» Task requirements:
Repeat each record exactly. Any picture gets left out.
[Records Boundary: Start]
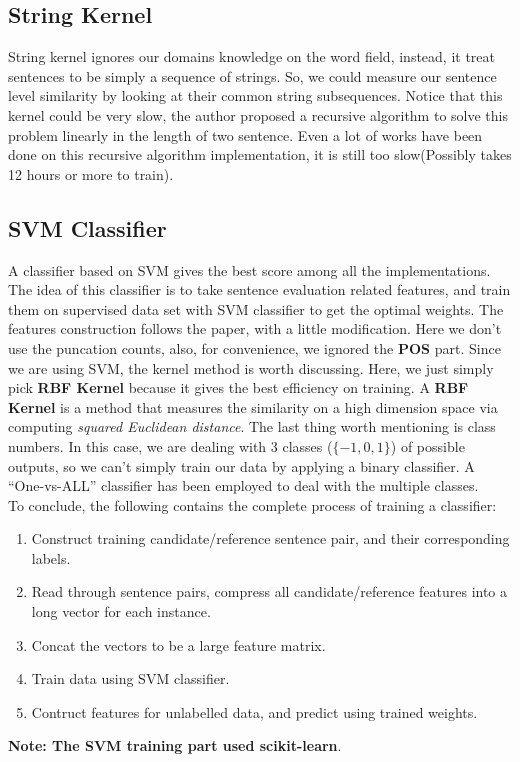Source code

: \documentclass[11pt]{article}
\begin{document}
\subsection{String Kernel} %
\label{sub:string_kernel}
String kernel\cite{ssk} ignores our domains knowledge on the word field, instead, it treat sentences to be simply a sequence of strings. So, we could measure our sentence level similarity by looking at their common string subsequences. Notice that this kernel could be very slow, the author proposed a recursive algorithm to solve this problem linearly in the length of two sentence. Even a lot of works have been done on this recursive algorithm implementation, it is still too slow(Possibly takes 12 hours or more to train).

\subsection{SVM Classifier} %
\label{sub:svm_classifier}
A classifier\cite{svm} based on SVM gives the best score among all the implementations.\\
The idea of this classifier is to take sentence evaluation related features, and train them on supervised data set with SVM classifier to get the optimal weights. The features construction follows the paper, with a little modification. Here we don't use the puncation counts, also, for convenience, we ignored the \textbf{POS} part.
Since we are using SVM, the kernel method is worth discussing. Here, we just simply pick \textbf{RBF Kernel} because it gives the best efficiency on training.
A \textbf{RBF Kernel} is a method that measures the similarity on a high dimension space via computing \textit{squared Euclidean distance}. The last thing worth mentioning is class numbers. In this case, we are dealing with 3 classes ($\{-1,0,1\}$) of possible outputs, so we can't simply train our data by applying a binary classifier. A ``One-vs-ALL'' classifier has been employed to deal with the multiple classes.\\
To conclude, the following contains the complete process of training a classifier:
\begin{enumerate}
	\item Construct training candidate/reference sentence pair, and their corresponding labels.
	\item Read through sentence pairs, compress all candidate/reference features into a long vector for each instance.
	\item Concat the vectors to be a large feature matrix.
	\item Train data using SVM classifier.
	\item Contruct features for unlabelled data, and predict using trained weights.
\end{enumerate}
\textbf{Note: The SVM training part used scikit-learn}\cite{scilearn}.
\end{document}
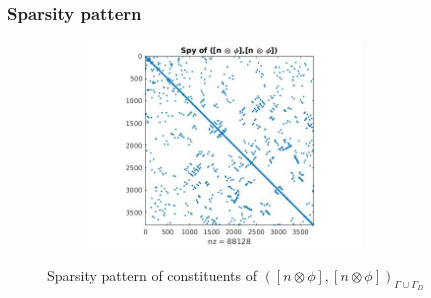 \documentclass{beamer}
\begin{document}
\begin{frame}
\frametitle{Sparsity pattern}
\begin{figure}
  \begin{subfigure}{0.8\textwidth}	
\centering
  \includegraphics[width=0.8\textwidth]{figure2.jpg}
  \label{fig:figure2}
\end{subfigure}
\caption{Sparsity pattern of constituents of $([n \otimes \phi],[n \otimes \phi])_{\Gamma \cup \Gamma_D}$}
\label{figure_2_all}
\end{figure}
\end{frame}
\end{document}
[Records Boundary: End]
» Response to the task:
Source code

: \documentclass[11pt]{article}
\begin{document}
\subsection{String Kernel} %
\label{sub:string_kernel}
String kernel\cite{ssk} ignores our domains knowledge on the word field, instead, it treat sentences to be simply a sequence of strings. So, we could measure our sentence level similarity by looking at their common string subsequences. Notice that this kernel could be very slow, the author proposed a recursive algorithm to solve this problem linearly in the length of two sentence. Even a lot of works have been done on this recursive algorithm implementation, it is still too slow(Possibly takes 12 hours or more to train).

\subsection{SVM Classifier} %
\label{sub:svm_classifier}
A classifier\cite{svm} based on SVM gives the best score among all the implementations.\\
The idea of this classifier is to take sentence evaluation related features, and train them on supervised data set with SVM classifier to get the optimal weights. The features construction follows the paper, with a little modification. Here we don't use the puncation counts, also, for convenience, we ignored the \textbf{POS} part.
Since we are using SVM, the kernel method is worth discussing. Here, we just simply pick \textbf{RBF Kernel} because it gives the best efficiency on training.
A \textbf{RBF Kernel} is a method that measures the similarity on a high dimension space via computing \textit{squared Euclidean distance}. The last thing worth mentioning is class numbers. In this case, we are dealing with 3 classes ($\{-1,0,1\}$) of possible outputs, so we can't simply train our data by applying a binary classifier. A ``One-vs-ALL'' classifier has been employed to deal with the multiple classes.\\
To conclude, the following contains the complete process of training a classifier:
\begin{enumerate}
	\item Construct training candidate/reference sentence pair, and their corresponding labels.
	\item Read through sentence pairs, compress all candidate/reference features into a long vector for each instance.
	\item Concat the vectors to be a large feature matrix.
	\item Train data using SVM classifier.
	\item Contruct features for unlabelled data, and predict using trained weights.
\end{enumerate}
\textbf{Note: The SVM training part used scikit-learn}\cite{scilearn}.
\end{document}
 \documentclass{beamer}
\begin{document}
\begin{frame}
\frametitle{Sparsity pattern}
\begin{figure}
  \begin{subfigure}{0.8\textwidth}	
\centering
  \includegraphics[width=0.8\textwidth]{figure2.jpg}
  \label{fig:figure2}
\end{subfigure}
\caption{Sparsity pattern of constituents of $([n \otimes \phi],[n \otimes \phi])_{\Gamma \cup \Gamma_D}$}
\label{figure_2_all}
\end{figure}
\end{frame}
\end{document}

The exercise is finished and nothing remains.